══ The data ══

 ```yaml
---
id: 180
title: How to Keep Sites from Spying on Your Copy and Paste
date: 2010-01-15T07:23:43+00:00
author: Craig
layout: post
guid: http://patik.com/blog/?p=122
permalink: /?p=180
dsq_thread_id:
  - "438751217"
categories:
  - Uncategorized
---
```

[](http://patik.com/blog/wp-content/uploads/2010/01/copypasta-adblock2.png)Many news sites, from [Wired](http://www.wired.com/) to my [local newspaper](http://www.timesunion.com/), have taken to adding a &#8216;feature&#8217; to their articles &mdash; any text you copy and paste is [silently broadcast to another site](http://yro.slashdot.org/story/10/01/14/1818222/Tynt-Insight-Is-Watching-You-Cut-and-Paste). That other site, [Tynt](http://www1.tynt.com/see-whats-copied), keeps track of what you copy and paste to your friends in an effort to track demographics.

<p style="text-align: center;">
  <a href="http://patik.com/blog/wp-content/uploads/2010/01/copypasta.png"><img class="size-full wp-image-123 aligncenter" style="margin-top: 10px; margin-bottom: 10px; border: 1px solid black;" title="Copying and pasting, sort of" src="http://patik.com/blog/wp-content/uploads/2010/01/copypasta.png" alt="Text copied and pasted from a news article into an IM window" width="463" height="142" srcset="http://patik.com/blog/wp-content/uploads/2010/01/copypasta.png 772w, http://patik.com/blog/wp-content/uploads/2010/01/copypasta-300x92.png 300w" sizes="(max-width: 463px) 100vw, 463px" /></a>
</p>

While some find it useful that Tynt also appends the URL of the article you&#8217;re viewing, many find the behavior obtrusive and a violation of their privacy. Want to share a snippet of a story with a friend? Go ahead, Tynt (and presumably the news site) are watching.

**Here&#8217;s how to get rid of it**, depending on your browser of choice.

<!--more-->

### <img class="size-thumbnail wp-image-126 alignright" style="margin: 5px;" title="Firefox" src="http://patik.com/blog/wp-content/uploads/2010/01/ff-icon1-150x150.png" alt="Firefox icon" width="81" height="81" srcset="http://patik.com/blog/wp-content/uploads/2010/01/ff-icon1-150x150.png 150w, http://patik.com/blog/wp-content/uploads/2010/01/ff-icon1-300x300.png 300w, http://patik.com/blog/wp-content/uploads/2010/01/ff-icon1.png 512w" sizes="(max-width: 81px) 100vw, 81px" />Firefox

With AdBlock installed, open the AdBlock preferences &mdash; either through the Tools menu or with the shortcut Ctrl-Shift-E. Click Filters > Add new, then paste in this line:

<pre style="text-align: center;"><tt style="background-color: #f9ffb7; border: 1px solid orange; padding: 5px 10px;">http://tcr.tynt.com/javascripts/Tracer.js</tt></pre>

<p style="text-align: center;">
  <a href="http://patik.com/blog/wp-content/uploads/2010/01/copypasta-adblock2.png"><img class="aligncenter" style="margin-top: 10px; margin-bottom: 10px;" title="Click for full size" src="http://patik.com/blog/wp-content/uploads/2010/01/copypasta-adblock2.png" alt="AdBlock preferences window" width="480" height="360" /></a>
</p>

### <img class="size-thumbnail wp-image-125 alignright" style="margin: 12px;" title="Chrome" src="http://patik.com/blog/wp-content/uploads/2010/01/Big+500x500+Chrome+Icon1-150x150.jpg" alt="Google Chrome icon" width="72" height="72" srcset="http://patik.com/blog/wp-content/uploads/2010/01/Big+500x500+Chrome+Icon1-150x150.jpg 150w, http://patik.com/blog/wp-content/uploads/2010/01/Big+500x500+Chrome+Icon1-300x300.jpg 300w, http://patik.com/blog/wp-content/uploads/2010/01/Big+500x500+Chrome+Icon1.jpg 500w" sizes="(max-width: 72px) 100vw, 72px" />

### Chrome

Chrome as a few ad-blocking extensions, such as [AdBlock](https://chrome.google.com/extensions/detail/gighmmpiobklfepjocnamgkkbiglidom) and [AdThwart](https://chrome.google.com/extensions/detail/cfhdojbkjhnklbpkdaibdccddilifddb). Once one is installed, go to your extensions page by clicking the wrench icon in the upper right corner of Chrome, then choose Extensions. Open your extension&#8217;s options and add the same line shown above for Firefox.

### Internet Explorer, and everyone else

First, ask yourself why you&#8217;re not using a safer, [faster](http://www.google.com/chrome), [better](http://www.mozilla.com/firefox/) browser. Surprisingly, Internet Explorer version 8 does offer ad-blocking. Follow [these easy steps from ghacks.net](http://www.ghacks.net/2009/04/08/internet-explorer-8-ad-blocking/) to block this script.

═══

## Work item
Return the listing in full, exactly.

## Task output
 ```yaml
---
id: 180
title: How to Keep Sites from Spying on Your Copy and Paste
date: 2010-01-15T07:23:43+00:00
author: Craig
layout: post
guid: http://patik.com/blog/?p=122
permalink: /?p=180
dsq_thread_id:
  - "438751217"
categories:
  - Uncategorized
---
```

[](http://patik.com/blog/wp-content/uploads/2010/01/copypasta-adblock2.png)Many news sites, from [Wired](http://www.wired.com/) to my [local newspaper](http://www.timesunion.com/), have taken to adding a &#8216;feature&#8217; to their articles &mdash; any text you copy and paste is [silently broadcast to another site](http://yro.slashdot.org/story/10/01/14/1818222/Tynt-Insight-Is-Watching-You-Cut-and-Paste). That other site, [Tynt](http://www1.tynt.com/see-whats-copied), keeps track of what you copy and paste to your friends in an effort to track demographics.

<p style="text-align: center;">
  <a href="http://patik.com/blog/wp-content/uploads/2010/01/copypasta.png"><img class="size-full wp-image-123 aligncenter" style="margin-top: 10px; margin-bottom: 10px; border: 1px solid black;" title="Copying and pasting, sort of" src="http://patik.com/blog/wp-content/uploads/2010/01/copypasta.png" alt="Text copied and pasted from a news article into an IM window" width="463" height="142" srcset="http://patik.com/blog/wp-content/uploads/2010/01/copypasta.png 772w, http://patik.com/blog/wp-content/uploads/2010/01/copypasta-300x92.png 300w" sizes="(max-width: 463px) 100vw, 463px" /></a>
</p>

While some find it useful that Tynt also appends the URL of the article you&#8217;re viewing, many find the behavior obtrusive and a violation of their privacy. Want to share a snippet of a story with a friend? Go ahead, Tynt (and presumably the news site) are watching.

**Here&#8217;s how to get rid of it**, depending on your browser of choice.

<!--more-->

### <img class="size-thumbnail wp-image-126 alignright" style="margin: 5px;" title="Firefox" src="http://patik.com/blog/wp-content/uploads/2010/01/ff-icon1-150x150.png" alt="Firefox icon" width="81" height="81" srcset="http://patik.com/blog/wp-content/uploads/2010/01/ff-icon1-150x150.png 150w, http://patik.com/blog/wp-content/uploads/2010/01/ff-icon1-300x300.png 300w, http://patik.com/blog/wp-content/uploads/2010/01/ff-icon1.png 512w" sizes="(max-width: 81px) 100vw, 81px" />Firefox

With AdBlock installed, open the AdBlock preferences &mdash; either through the Tools menu or with the shortcut Ctrl-Shift-E. Click Filters > Add new, then paste in this line:

<pre style="text-align: center;"><tt style="background-color: #f9ffb7; border: 1px solid orange; padding: 5px 10px;">http://tcr.tynt.com/javascripts/Tracer.js</tt></pre>

<p style="text-align: center;">
  <a href="http://patik.com/blog/wp-content/uploads/2010/01/copypasta-adblock2.png"><img class="aligncenter" style="margin-top: 10px; margin-bottom: 10px;" title="Click for full size" src="http://patik.com/blog/wp-content/uploads/2010/01/copypasta-adblock2.png" alt="AdBlock preferences window" width="480" height="360" /></a>
</p>

### <img class="size-thumbnail wp-image-125 alignright" style="margin: 12px;" title="Chrome" src="http://patik.com/blog/wp-content/uploads/2010/01/Big+500x500+Chrome+Icon1-150x150.jpg" alt="Google Chrome icon" width="72" height="72" srcset="http://patik.com/blog/wp-content/uploads/2010/01/Big+500x500+Chrome+Icon1-150x150.jpg 150w, http://patik.com/blog/wp-content/uploads/2010/01/Big+500x500+Chrome+Icon1-300x300.jpg 300w, http://patik.com/blog/wp-content/uploads/2010/01/Big+500x500+Chrome+Icon1.jpg 500w" sizes="(max-width: 72px) 100vw, 72px" />

### Chrome

Chrome as a few ad-blocking extensions, such as [AdBlock](https://chrome.google.com/extensions/detail/gighmmpiobklfepjocnamgkkbiglidom) and [AdThwart](https://chrome.google.com/extensions/detail/cfhdojbkjhnklbpkdaibdccddilifddb). Once one is installed, go to your extensions page by clicking the wrench icon in the upper right corner of Chrome, then choose Extensions. Open your extension&#8217;s options and add the same line shown above for Firefox.

### Internet Explorer, and everyone else

First, ask yourself why you&#8217;re not using a safer, [faster](http://www.google.com/chrome), [better](http://www.mozilla.com/firefox/) browser. Surprisingly, Internet Explorer version 8 does offer ad-blocking. Follow [these easy steps from ghacks.net](http://www.ghacks.net/2009/04/08/internet-explorer-8-ad-blocking/) to block this script.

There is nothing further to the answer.